The second tier of international trade law consists of bilateral and plurilateral agreements. These are treaties signed by two governments or a small number of governments, respectively. The treaty terms are binding only on the countries that have ratified the agreement. The definition of a bilateral trade agreement includes a wide variety of actual types of international trade laws. For instance, foreign investment protection agreements are usually signed by two countries guaranteeing that they will take no specific measures to penalize investors from the other country which is party to the agreement, but little more than that. Alternatively, such agreements could also involve extensive deregulation, harmonization, and economic integration. The Canada-United States Free Trade Agreement of 1987 and the North American Free Trade Agreement (NAFTA) of 1994, which replaced it, are examples of extensive international trade agreement with more far-reaching implications for all member countries.

The third level of international trade law involves multilateral agreements. Multilateral treaties are signed by a large number of countries, and typically remain open for additional countries to join the regime provided they meet certain eligibility criteria. (In contrast, agreements like NAFTA are restricted to the countries which negotiated them and do not accept new member states.) There are a number of multilateral trade agreements in force, but the most important and over-arching are the General Agreement on Tariffs and Trade (GATT) and the organization formed to succeed it in the 1990s, the World Trade Organization (WTO).

International trade law could theoretically involve any sort of economic coordination by national governments, including forms of central economic planning and protectionism. The Canada-United States Automotive Productive Agreements (the “Auto Pact”) of 1965, for instance, removed car part tariffs in exchange for requiring the major American car manufacturers not to cut production at their Canadian plants. 

However, for the most part, over the past several decades international trade law has mainly been focused upon reducing government’s role in economic management and limiting the capacity of nation-states to engage in protectionist behaviour like subsidizing national industry or restricting imports from foreign manufacturers. The GATT, when it was signed shortly after World War II, was focused mainly on gradually reducing national tariff and subsidy programs. The basic economic principle behind such regimes is that free trade will increase economic efficiency and prosperity in the long term, provided governments can be persuaded not to indulge in trying to manipulate the markets for the benefit of favoured national corporations.

Members of the GATT, which now include the majority of countries in the world, have engaged in a number of major trade rounds, each of which involves a package of reforms further limiting government capacities to manipulate international trade. The so-called “Uruguay Round,” negotiated in the late 1980s and early 1990s, resulted in the creation of the WTO. The WTO possesses its own mechanisms for hearing disputes involving national subsidies and tariffs and for authorizing countries to penalize violators with trade sanctions. It also oversees new international agreements such as the Agreement on Trade-Related Aspects of Intellectual Property Rights (TRIPS) and the Trade Related Investment Measures (TRIMS).

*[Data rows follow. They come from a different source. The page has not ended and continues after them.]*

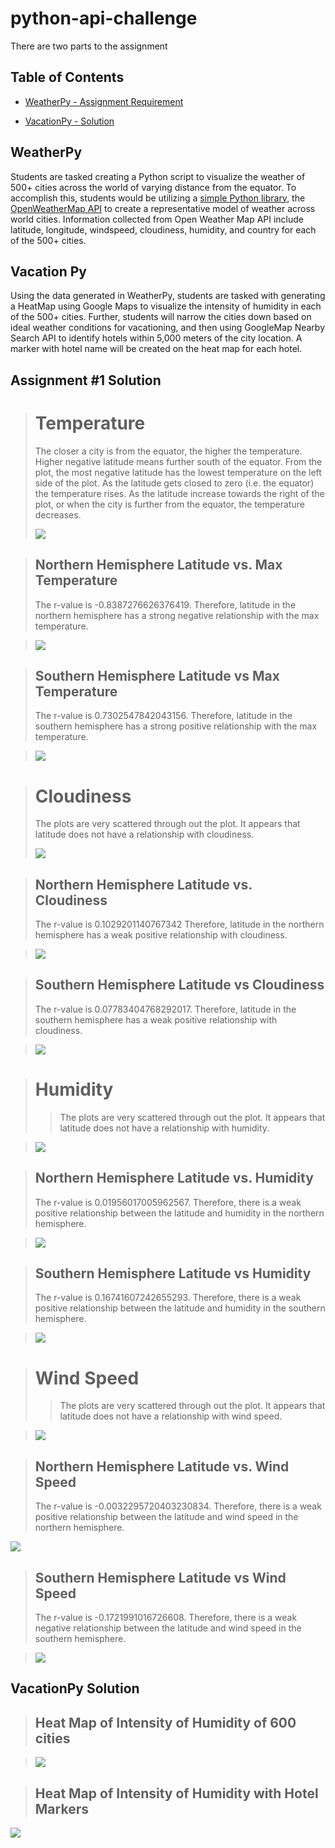 # python-api-challenge
There are two parts to the assignment

## Table of Contents ##
* [WeatherPy - Assignment Requirement](https://github.com/adriana-icasiano/python-api-challenge#WeatherPy)


* [VacationPy - Solution](https://github.com/adriana-icasiano/python-api-challenge#VacationPy-Solution)
## WeatherPy 
Students are tasked creating a Python script to visualize the weather of 500+ cities across the world of varying distance from the equator. To accomplish this, students would be utilizing a [simple Python library](https://pypi.python.org/pypi/citipy), the [OpenWeatherMap API](https://openweathermap.org/api) to create a representative model of weather across world cities. Information collected from Open Weather Map API include latitude, longitude, windspeed, cloudiness, humidity, and country for each of the 500+ cities.

## Vacation Py
Using the data generated in WeatherPy, students are tasked with generating a HeatMap using Google Maps to visualize the intensity of humidity in each of the 500+ cities. Further, students will narrow the cities down based on ideal weather conditions for vacationing, and then using GoogleMap Nearby Search API to identify hotels within 5,000 meters of the city location. A marker with hotel name will be created on the heat map for each hotel.

## Assignment #1 Solution
># Temperature
>The closer a city is from the equator, the higher the temperature. Higher negative latitude means further south of the equator. From the plot, the most negative latitude has the lowest temperature on the left side of the plot. As the latitude gets closed to zero (i.e. the equator) the temperature rises. As the latitude increase towards the right of the plot, or when the city is further from the equator, the temperature decreases.
>
>![](https://github.com/adriana-icasiano/python-api-challenge/blob/578eac3e6c96d8ba33f74ac9cda00fa4db3da860/WeatherPy/Images/Lat%20vs%20Temp.png)

>## Northern Hemisphere Latitude vs. Max Temperature
>The r-value is -0.8387276626376419. Therefore, latitude in the northern hemisphere has a strong negative relationship with the max temperature.

>![](https://github.com/adriana-icasiano/python-api-challenge/blob/578eac3e6c96d8ba33f74ac9cda00fa4db3da860/WeatherPy/Images/Lat%20vs%20Max%20Temp%20N.Hem.png)

>## Southern Hemisphere Latitude vs Max Temperature
>The r-value is 0.7302547842043156. Therefore, latitude in the southern hemisphere has a strong positive relationship with the max temperature.

>![](https://github.com/adriana-icasiano/python-api-challenge/blob/578eac3e6c96d8ba33f74ac9cda00fa4db3da860/WeatherPy/Images/Lat%20vs%20Max%20Temp%20S.Hem.png)

># Cloudiness
>The plots are very scattered through out the plot. It appears that latitude does not have a relationship with cloudiness.
>
>![](https://github.com/adriana-icasiano/python-api-challenge/blob/578eac3e6c96d8ba33f74ac9cda00fa4db3da860/WeatherPy/Images/Lat%20vs%20Cloudiness.png)

>## Northern Hemisphere Latitude vs. Cloudiness
>The r-value is 0.1029201140767342 Therefore, latitude in the northern hemisphere has a weak positive relationship with cloudiness.

>![](https://github.com/adriana-icasiano/python-api-challenge/blob/578eac3e6c96d8ba33f74ac9cda00fa4db3da860/WeatherPy/Images/Lat%20vs%20Cloudiness%20(%25)%20N.Hem.png)

>## Southern Hemisphere Latitude vs Cloudiness
>The r-value is 0.07783404768292017. Therefore, latitude in the southern hemisphere has a weak positive relationship with cloudiness.

>![](https://github.com/adriana-icasiano/python-api-challenge/blob/578eac3e6c96d8ba33f74ac9cda00fa4db3da860/WeatherPy/Images/Lat%20vs%20Cloudiness%20S.Hem.png)

># Humidity
> >The plots are very scattered through out the plot. It appears that latitude does not have a relationship with humidity.

>![](https://github.com/adriana-icasiano/python-api-challenge/blob/578eac3e6c96d8ba33f74ac9cda00fa4db3da860/WeatherPy/Images/Lat%20vs%20Humidity.png)

>## Northern Hemisphere Latitude vs. Humidity
>The r-value is 0.01956017005962567. Therefore, there is a weak positive relationship between the latitude and humidity in the northern hemisphere.

>![](https://github.com/adriana-icasiano/python-api-challenge/blob/578eac3e6c96d8ba33f74ac9cda00fa4db3da860/WeatherPy/Images/Lat%20vs%20Humidity%20N.Hem.png)

>## Southern Hemisphere Latitude vs Humidity
>The r-value is 0.16741607242655293. Therefore, there is a weak positive relationship between the latitude and humidity in the southern hemisphere.

>![](https://github.com/adriana-icasiano/python-api-challenge/blob/578eac3e6c96d8ba33f74ac9cda00fa4db3da860/WeatherPy/Images/Lat%20vs%20Humidity%20(%25)%20S.Hem.png)

># Wind Speed
>>The plots are very scattered through out the plot. It appears that latitude does not have a relationship with wind speed.

>![](https://github.com/adriana-icasiano/python-api-challenge/blob/578eac3e6c96d8ba33f74ac9cda00fa4db3da860/WeatherPy/Images/Lat%20vs%20Wind%20Speed.png)


>## Northern Hemisphere Latitude vs. Wind Speed
>The r-value is -0.0032295720403230834. Therefore, there is a weak positive relationship between the latitude and wind speed in the northern hemisphere.

![](https://github.com/adriana-icasiano/python-api-challenge/blob/578eac3e6c96d8ba33f74ac9cda00fa4db3da860/WeatherPy/Images/Lat%20vs%20Wind%20Speed%20N.Hem.png)


>## Southern Hemisphere Latitude vs Wind Speed
>The r-value is -0.1721991016726608. Therefore, there is a weak negative relationship between the latitude and wind speed in the southern hemisphere.

>![](https://github.com/adriana-icasiano/python-api-challenge/blob/578eac3e6c96d8ba33f74ac9cda00fa4db3da860/WeatherPy/Images/Lat%20vs%20Wind%20Speed%20S.Hem.png)

## VacationPy Solution
> ## Heat Map of Intensity of Humidity of 600 cities

>![](https://github.com/adriana-icasiano/python-api-challenge/blob/4f110cb37ca5d24fa9d19d7b0e3a1f09c31d5f1a/VacationPy/Images/HeatMap1.PNG)

> ## Heat Map of Intensity of Humidity with Hotel Markers

![](https://github.com/adriana-icasiano/python-api-challenge/blob/2deb1d3a08fe7502f54fff7386d20b015749b2b2/VacationPy/Images/HeatMap%20Hotel%20Markers.PNG)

The growth in international trade law in recent decades, and especially the growth of the WTO, has proven intensely controversial. Nationalists in many countries have denounced what they see as the elimination of national sovereignty via trade agreements for the benefit of multinational corporations, while developing countries have complained that wealthy governments’ free trade interests tend to be put at the top of the agenda while their own concerns languish unattended. The so-called “battle in Seattle” protests of 1999 were an indication of the degree of discontent in nationalist and labour circles. However, in the past decade the WTO has run up against even more serious problems as developing countries have refused to approve further agreements until developed countries in North America and Europe eliminate their agricultural subsidies. This bloc led directly to the effective collapse of the Doha Round of trade negotiations in 2005, and since then little progress has been made towards expanding the WTO.